Tras una semana de lluvia casi continua, el martes prometía ser un buen día, con vislumbres de un sol esporádico que mandaba sus rayos a través de las masas de nubes bajas. El trayecto desde Stratford East no era largo, pero Mandy había salido con tiempo de sobra, de manera que sólo eran las diez menos cuarto cuando dejó la autopista, bajó por la calle Garnet y siguió por Wapping Wall hasta girar a la derecha en Innocent Walk. Reduciendo la velocidad a la de un transeúnte, se bamboleó sobre los adoquines de un amplio callejón sin salida limitado al norte por un muro de ladrillo gris de tres metros de altura y al sur por los tres edificios que albergaban la Peverell Press.

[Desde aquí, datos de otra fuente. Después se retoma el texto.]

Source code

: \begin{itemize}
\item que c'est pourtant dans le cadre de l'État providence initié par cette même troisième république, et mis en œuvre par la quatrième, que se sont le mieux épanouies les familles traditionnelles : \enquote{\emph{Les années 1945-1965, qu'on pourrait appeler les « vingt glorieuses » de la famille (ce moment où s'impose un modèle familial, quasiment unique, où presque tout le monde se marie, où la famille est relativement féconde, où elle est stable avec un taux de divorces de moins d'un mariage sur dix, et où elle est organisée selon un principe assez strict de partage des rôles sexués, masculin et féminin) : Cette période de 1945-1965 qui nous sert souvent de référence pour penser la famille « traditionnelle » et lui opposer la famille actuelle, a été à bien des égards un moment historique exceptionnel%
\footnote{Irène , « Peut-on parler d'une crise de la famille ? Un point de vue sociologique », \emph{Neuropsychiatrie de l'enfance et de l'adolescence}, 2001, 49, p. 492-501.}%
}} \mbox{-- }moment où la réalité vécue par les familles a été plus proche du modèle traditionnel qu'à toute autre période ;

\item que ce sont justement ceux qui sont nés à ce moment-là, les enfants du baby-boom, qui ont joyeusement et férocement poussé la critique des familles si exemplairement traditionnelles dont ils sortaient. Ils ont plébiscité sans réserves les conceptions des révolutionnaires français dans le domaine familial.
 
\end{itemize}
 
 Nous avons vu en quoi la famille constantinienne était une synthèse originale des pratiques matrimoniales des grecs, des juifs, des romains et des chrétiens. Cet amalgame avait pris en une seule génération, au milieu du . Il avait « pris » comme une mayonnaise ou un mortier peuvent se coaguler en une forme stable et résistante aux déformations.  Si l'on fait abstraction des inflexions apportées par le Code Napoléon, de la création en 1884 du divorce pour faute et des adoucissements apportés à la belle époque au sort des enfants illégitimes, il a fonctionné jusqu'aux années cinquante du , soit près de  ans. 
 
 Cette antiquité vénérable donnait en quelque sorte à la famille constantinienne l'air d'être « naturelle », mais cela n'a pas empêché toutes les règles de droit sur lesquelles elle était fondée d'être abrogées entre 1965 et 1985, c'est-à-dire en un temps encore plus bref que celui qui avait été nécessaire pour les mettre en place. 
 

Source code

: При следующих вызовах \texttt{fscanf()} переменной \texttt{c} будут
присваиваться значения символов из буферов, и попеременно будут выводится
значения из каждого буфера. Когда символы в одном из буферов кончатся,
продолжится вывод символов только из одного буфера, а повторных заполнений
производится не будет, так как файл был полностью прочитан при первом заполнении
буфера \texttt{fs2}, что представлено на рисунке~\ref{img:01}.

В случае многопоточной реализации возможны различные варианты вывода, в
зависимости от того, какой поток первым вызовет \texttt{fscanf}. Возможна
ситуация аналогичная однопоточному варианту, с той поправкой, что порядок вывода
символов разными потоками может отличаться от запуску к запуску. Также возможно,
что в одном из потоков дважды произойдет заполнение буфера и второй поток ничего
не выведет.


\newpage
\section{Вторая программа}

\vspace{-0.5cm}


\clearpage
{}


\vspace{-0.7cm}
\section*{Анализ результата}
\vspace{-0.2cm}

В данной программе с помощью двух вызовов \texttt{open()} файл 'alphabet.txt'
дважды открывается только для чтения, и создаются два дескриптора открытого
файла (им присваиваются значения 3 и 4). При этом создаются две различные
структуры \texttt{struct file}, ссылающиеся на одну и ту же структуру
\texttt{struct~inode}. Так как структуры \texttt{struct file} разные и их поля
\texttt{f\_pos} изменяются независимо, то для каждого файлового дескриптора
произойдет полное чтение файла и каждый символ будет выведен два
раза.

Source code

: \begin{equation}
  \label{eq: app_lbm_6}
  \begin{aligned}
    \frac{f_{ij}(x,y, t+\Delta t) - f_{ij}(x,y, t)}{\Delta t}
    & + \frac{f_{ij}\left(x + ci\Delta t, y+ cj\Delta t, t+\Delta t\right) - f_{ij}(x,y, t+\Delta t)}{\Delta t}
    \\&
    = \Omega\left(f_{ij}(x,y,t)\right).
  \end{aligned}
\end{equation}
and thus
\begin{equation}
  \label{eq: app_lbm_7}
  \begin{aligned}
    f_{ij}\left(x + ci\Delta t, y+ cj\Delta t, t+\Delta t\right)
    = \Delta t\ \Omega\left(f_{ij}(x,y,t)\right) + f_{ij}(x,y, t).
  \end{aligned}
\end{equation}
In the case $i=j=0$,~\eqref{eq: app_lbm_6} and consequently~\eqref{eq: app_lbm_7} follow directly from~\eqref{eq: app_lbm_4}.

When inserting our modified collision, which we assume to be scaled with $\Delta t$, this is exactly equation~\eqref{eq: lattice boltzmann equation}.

A primera vista, Innocent House le resultó decepcionante. Era una casa de estilo georgiano, imponente pero ordinaria, con unas proporciones que Mandy sabía -más que sentirlo- que eran airosas y, en apariencia, no muy distinta de otras que había visto en las plazuelas y las calles residenciales de Londres. La puerta principal estaba cerrada y no vio ningún signo de actividad tras los cuatro pisos de ventanas de ocho cristales, las dos inferiores con un elegante balcón de hierro forjado cada una. A ambos lados del edificio había sendas casas, más pequeñas y menos ostentosas, despegadas y un poco distanciadas de aquél, como un par de parientes pobres y deferentes. La joven se encontraba ante la primera de éstas, la número 10 -aunque no se veía ni rastro de los números 1 al 9-, y advirtió que estaba separada del edificio principal por Innocent Passage, un camino particular protegido con una cancela de hierro forjado y obviamente utilizado como aparcamiento para los automóviles del personal. Pero en aquellos momentos la cancela estaba abierta y Mandy vio a tres hombres que, por medio de una polea, bajaban grandes cajas de cartón desde un piso alto y las cargaban en una furgoneta. Uno de los tres, un hombre moreno y achaparrado que llevaba un enorme sombrero de monte, se descubrió y le dedicó a Mandy una pronunciada reverencia irónica. Los otros dos apartaron la vista de su trabajo para observarla con evidente curiosidad. Mandy alzó la visera del casco y les dirigió a los tres una larga y desalentadora mirada.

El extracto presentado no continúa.